“J’ai toujours peur qu’on se moque de moi dans mon dos" : quels sont les impacts du harcèlement scolaire sur la vie d’adulte ?

À l’occasion de la journée nationale de lutte contre le harcèlement, Yahoo s'intéresse aux conséquences du harcèlement scolaire à l’âge adulte.

Le harcèlement scolaire peut détruire des vies. Et même lorsque ces violences physiques ou verbales cessent, à la fin du collège ou du lycée notamment, ceux qui y ont été confrontés ne sont pas tirés d’affaire pour autant. “J’ai beaucoup de mal à faire confiance aux autres, dans ma vie personnelle mais aussi professionnelle”, nous explique Judith*, 33 ans, moquée à l’école primaire et au collège pour sa grande taille et ses poils noirs sur les bras. Elle est encore aujourd’hui très méfiante vis-à-vis des autres : “J’ai toujours peur qu’on se moque de moi dans mon dos. Je préfère être seule.” La jeune femme qui a aujourd’hui peu d’amis estime que le harcèlement dont elle a fait l’objet plus jeune “a très certainement” eu un impact sur la façon dont elle se comporte aujourd’hui. Et dans son rapport avec son corps.

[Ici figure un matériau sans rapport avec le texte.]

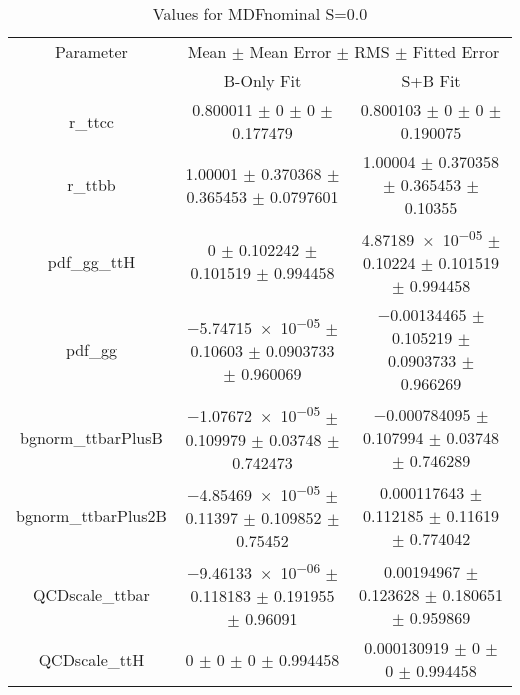 \begin{table}
\centering
\caption{Values for MDFnominal S=0.0}
\begin{tabular}{ccc}
\toprule
Parameter & \multicolumn{2}{c}{Mean $\pm$ Mean Error $\pm$ RMS $\pm$ Fitted Error}\\
 & B-Only Fit & S+B Fit\\
\midrule
r\_ttcc & \num{0.800011} $\pm$ \num{0} $\pm$ \num{0} $\pm$ \num{0.177479} & \num{0.800103} $\pm$ \num{0} $\pm$ \num{0} $\pm$ \num{0.190075}\\
r\_ttbb & \num{1.00001} $\pm$ \num{0.370368} $\pm$ \num{0.365453} $\pm$ \num{0.0797601} & \num{1.00004} $\pm$ \num{0.370358} $\pm$ \num{0.365453} $\pm$ \num{0.10355}\\
pdf\_gg\_ttH & \num{0} $\pm$ \num{0.102242} $\pm$ \num{0.101519} $\pm$ \num{0.994458} & \num{4.87189e-05} $\pm$ \num{0.10224} $\pm$ \num{0.101519} $\pm$ \num{0.994458}\\
pdf\_gg & \num{-5.74715e-05} $\pm$ \num{0.10603} $\pm$ \num{0.0903733} $\pm$ \num{0.960069} & \num{-0.00134465} $\pm$ \num{0.105219} $\pm$ \num{0.0903733} $\pm$ \num{0.966269}\\
bgnorm\_ttbarPlusB & \num{-1.07672e-05} $\pm$ \num{0.109979} $\pm$ \num{0.03748} $\pm$ \num{0.742473} & \num{-0.000784095} $\pm$ \num{0.107994} $\pm$ \num{0.03748} $\pm$ \num{0.746289}\\
bgnorm\_ttbarPlus2B & \num{-4.85469e-05} $\pm$ \num{0.11397} $\pm$ \num{0.109852} $\pm$ \num{0.75452} & \num{0.000117643} $\pm$ \num{0.112185} $\pm$ \num{0.11619} $\pm$ \num{0.774042}\\
QCDscale\_ttbar & \num{-9.46133e-06} $\pm$ \num{0.118183} $\pm$ \num{0.191955} $\pm$ \num{0.96091} & \num{0.00194967} $\pm$ \num{0.123628} $\pm$ \num{0.180651} $\pm$ \num{0.959869}\\
QCDscale\_ttH & \num{0} $\pm$ \num{0} $\pm$ \num{0} $\pm$ \num{0.994458} & \num{0.000130919} $\pm$ \num{0} $\pm$ \num{0} $\pm$ \num{0.994458}\\
\bottomrule
\end{tabular}
\end{table}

La triple confiance brisée

Les violences verbales ou physiques répétées ont des impacts sur le développement d’un enfant et sa construction. Les conséquences peuvent donc être encore présentes à l’âge adulte. “Cela s’explique par le deuil d’une triple confiance : la confiance en soi (pourquoi j’ai subi ça ? Est-ce qu’il y a des caractéristiques qui le justifient ?), la confiance aux autres (on se dit qu’ils sont capables du pire et on se méfie davantage) et la confiance dans les institutions (personne ne peut nous protéger)”, détaille Bruno Humbeeck, professeur de psychopédagogie à l’Université de Mons en Belgique et auteur de l’ouvrage “Le harcèlement scolaire, guide pour les parents” (éd Odile Jacob).

“J’avais l’impression que parler aux professeurs de ce qu’il m’arrivait à l’époque n’allait faire qu’empirer les choses, confirme Judith. Mes parents dédramatisaient la situation donc j'ai arrêté d'en parler et j'ai commencé à me raser les bras." Ce n’est que récemment que le gouvernement a décidé de faire du harcèlement scolaire une priorité. Il a dévoilé en septembre dernier un plan de lutte contre ce fléau. De plus, le harcèlement scolaire est désormais considéré comme un délit qui peut être puni jusqu'à 10 ans de prison et 150 000 euros d'amende en cas de suicide ou de tentative de suicide de la victime harcelée.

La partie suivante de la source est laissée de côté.